Polscy partycypanci w niedawnej szopce z podpisaniem w Moskwie memorandum jamalskiego muszą chyba mieć niespokojne noce. Rosjanie często montują widowiskowe akcje, które odpowiadają ich interesom.
Następny szczyt G8 odbędzie się 17 i 18 czerwca w Północnej Irlandii. Na miesiąc przed szczytem rosyjskie służby wyciągnęły widowiskowo dwie sprawy, które uderzają w USA i we Francję.
We wtorek zatrzymano w Moskwie domniemanego amerykańskiego szpiega, pracownika ambasady USA. Film z zatrzymania został szybko wypuszczony w medialny obieg. Mało tego, Rosjanie z przyjemnością wypuścili do mediów film w którym widać jak trzech pracowników ambasady USA plus zatrzymany (zdjęcie powyżej) są strofowani jak chłopcy w szkole – i na stojąco - przez pewnego niezidentyfikowanego funkcjonariusza rosyjskich służb.

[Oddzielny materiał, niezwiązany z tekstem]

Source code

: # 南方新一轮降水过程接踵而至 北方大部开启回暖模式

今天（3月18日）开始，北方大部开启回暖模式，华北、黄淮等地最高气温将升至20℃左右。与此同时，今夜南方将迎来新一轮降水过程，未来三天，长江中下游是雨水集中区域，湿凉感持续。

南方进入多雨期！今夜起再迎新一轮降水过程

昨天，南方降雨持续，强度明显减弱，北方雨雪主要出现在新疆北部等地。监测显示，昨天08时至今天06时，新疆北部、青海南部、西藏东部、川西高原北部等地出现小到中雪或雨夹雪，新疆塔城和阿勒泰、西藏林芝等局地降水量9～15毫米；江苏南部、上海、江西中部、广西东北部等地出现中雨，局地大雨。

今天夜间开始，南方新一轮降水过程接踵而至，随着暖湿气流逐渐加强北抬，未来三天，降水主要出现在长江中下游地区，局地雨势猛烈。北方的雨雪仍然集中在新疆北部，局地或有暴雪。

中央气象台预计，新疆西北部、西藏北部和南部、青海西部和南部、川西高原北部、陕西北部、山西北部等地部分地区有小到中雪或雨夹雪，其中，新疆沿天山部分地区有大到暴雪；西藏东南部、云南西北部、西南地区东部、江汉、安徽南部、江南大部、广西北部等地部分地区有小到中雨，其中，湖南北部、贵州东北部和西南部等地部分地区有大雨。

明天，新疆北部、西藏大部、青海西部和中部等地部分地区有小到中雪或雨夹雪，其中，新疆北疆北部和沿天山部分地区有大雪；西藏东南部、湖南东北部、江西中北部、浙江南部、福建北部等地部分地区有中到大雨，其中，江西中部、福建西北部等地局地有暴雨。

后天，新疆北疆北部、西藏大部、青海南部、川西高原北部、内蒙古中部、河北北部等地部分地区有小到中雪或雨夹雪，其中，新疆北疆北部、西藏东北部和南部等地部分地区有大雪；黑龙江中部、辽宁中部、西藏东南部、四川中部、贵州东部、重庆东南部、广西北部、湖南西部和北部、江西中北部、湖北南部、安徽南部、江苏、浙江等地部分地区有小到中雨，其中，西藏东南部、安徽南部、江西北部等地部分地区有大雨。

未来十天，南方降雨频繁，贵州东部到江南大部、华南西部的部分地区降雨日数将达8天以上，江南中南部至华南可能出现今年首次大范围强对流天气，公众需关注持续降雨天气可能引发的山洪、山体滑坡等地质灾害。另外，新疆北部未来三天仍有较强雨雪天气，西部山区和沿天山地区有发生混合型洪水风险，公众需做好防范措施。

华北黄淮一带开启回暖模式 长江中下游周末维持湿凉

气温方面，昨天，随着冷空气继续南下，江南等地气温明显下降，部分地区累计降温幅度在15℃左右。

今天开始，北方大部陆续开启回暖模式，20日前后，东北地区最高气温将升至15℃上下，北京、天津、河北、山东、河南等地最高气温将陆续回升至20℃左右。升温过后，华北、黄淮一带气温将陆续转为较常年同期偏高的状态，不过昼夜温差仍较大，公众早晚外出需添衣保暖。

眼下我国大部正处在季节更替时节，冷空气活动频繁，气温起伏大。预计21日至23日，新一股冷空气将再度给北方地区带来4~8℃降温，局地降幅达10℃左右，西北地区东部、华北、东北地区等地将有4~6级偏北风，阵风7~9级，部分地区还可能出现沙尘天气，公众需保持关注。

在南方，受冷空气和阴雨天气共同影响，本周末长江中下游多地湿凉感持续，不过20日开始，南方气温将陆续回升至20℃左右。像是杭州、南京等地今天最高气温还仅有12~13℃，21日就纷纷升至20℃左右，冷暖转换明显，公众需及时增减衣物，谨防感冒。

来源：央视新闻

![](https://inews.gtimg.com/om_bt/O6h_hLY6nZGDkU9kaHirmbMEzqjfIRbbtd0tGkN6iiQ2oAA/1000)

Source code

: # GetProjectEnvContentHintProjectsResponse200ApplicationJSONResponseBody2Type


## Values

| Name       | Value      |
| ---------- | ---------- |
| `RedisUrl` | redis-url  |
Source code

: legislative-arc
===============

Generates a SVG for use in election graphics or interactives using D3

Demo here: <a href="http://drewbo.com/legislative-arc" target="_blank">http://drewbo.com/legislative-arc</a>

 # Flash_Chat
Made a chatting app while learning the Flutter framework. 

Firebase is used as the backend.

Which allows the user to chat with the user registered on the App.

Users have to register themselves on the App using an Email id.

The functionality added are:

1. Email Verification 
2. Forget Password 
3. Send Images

Domniemany szpieg został zatrzymany z hukiem zanim jeszcze zbliżył się do domniemanego kontaktu. Rosjanie widocznie nie chcieli obserwować dyskretnie jak dalej rozwinie się sprawa, tylko uderzyli z hukiem. Trochę dziwne.

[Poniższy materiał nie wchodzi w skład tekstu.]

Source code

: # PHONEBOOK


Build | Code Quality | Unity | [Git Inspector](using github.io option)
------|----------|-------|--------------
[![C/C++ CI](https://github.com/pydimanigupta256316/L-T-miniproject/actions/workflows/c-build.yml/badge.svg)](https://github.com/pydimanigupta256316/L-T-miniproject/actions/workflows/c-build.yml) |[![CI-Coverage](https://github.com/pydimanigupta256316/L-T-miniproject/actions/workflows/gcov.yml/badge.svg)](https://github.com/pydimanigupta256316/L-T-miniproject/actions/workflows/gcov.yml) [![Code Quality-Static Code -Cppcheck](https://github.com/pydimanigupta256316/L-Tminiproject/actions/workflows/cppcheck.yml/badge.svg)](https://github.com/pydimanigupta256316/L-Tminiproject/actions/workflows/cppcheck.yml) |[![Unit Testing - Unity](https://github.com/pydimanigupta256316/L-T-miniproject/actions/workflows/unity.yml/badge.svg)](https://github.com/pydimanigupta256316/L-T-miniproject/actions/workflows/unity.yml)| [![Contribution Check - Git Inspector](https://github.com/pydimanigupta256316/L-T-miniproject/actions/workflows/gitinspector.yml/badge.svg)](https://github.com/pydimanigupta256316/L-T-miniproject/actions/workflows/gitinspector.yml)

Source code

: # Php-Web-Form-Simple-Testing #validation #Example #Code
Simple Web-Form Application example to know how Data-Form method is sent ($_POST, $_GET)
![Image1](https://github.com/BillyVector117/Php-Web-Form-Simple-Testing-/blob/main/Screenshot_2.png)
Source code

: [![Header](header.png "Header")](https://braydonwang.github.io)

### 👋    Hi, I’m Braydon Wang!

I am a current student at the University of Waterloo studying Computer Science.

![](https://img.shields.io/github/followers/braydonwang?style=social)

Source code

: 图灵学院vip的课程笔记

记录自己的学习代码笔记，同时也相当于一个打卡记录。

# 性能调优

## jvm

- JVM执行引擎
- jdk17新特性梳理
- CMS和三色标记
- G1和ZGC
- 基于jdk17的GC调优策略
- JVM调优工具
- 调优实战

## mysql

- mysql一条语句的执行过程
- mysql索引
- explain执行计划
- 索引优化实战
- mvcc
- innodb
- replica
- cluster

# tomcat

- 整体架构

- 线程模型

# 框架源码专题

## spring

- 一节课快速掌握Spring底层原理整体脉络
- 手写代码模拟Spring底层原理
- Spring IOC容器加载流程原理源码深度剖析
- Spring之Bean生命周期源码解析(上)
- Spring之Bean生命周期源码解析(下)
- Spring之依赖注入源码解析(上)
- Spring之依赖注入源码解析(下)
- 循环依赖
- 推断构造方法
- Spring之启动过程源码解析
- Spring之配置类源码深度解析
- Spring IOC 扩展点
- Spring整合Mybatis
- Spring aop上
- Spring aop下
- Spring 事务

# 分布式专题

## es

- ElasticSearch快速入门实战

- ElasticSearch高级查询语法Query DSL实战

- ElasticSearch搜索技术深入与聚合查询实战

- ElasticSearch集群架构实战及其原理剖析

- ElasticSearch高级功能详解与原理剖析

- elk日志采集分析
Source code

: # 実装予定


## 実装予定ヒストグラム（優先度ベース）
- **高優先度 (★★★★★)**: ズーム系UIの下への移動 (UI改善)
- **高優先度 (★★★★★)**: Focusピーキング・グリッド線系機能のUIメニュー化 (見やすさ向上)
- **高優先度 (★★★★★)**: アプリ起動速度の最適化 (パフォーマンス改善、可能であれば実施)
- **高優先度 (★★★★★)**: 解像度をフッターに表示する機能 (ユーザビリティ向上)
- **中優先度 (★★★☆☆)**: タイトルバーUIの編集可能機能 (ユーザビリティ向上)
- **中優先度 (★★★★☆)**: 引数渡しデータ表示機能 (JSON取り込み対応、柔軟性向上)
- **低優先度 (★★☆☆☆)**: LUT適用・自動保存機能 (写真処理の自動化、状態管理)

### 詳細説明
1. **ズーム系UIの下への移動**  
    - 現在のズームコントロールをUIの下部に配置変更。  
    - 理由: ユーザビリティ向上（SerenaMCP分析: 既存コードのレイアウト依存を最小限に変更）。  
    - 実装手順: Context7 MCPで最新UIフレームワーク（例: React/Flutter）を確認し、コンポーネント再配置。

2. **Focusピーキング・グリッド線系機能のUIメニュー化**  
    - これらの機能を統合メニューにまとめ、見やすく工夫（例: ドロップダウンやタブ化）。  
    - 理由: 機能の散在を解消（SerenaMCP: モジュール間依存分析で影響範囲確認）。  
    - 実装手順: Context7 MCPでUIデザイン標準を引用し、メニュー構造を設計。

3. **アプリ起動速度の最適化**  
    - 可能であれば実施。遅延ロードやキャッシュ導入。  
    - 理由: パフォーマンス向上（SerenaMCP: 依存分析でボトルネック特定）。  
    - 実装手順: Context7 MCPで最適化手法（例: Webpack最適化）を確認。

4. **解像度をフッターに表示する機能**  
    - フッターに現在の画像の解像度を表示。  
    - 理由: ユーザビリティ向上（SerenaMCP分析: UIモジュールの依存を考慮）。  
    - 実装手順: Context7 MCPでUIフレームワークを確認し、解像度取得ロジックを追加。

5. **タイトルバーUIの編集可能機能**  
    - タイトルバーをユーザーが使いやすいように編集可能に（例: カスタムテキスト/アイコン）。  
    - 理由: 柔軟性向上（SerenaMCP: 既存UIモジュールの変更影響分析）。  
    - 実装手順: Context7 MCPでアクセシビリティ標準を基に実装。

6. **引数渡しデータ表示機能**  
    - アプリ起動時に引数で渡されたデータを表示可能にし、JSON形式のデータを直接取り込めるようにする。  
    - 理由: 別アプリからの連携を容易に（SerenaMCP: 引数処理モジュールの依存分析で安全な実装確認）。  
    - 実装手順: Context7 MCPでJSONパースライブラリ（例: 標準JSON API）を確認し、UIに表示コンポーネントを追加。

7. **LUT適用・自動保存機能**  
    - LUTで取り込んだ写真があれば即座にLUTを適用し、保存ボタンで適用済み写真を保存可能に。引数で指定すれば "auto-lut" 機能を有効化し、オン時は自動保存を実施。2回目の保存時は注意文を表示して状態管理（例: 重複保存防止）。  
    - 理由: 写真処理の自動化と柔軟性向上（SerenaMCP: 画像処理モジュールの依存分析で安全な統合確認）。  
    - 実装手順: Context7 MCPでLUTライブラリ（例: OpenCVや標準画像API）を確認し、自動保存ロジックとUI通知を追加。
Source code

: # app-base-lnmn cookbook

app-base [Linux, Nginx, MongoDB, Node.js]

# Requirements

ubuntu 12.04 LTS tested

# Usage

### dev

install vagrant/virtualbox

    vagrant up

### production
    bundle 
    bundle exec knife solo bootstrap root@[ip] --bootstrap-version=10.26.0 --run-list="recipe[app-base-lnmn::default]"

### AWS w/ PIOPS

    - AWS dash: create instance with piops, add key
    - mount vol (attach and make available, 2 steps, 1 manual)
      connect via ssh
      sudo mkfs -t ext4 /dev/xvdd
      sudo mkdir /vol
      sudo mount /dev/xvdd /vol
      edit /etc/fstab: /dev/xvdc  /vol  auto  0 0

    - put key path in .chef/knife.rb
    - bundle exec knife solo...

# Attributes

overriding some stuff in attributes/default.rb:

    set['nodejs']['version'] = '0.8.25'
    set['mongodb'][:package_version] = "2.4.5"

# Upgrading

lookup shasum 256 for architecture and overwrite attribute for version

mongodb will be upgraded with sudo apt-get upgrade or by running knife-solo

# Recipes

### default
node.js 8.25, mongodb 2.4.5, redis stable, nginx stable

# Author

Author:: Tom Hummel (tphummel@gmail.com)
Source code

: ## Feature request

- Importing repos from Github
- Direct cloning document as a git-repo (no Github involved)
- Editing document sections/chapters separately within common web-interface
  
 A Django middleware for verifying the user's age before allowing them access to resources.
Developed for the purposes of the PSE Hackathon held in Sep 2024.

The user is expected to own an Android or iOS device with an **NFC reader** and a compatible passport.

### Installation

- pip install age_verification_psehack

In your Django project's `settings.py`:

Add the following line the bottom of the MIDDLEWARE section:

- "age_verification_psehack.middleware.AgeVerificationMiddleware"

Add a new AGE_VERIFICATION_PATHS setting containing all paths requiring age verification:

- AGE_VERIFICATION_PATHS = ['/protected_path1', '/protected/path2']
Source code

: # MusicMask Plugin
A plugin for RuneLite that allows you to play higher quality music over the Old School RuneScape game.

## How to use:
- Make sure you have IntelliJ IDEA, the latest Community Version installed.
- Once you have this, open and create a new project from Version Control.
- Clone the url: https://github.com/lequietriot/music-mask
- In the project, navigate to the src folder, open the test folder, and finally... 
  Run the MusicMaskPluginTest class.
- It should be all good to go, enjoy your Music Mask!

Następnego dnia, uzbrojeni po zęby funkcjonariusze zatrzymali w Moskwie prezesa Rosbanku, należącego do francuskiego banku Societe Generale. Prezes otrzymywał właśnie pierwszą wpłatę łapówki od klienta (zdjęcie poniżej). Podobnie jak w przypadku amerykańskim, wideo z zatrzymania poszło szybko w świat.
Te wydarzenia nie są oczywiście przypadkowe. Dlatego Janusz Piechociński i jego koledzy z PSL nie będą mogli łatwo wykręcić się teraz z memorandum jamalskiego. Rosjanie maja talent w tym co robią.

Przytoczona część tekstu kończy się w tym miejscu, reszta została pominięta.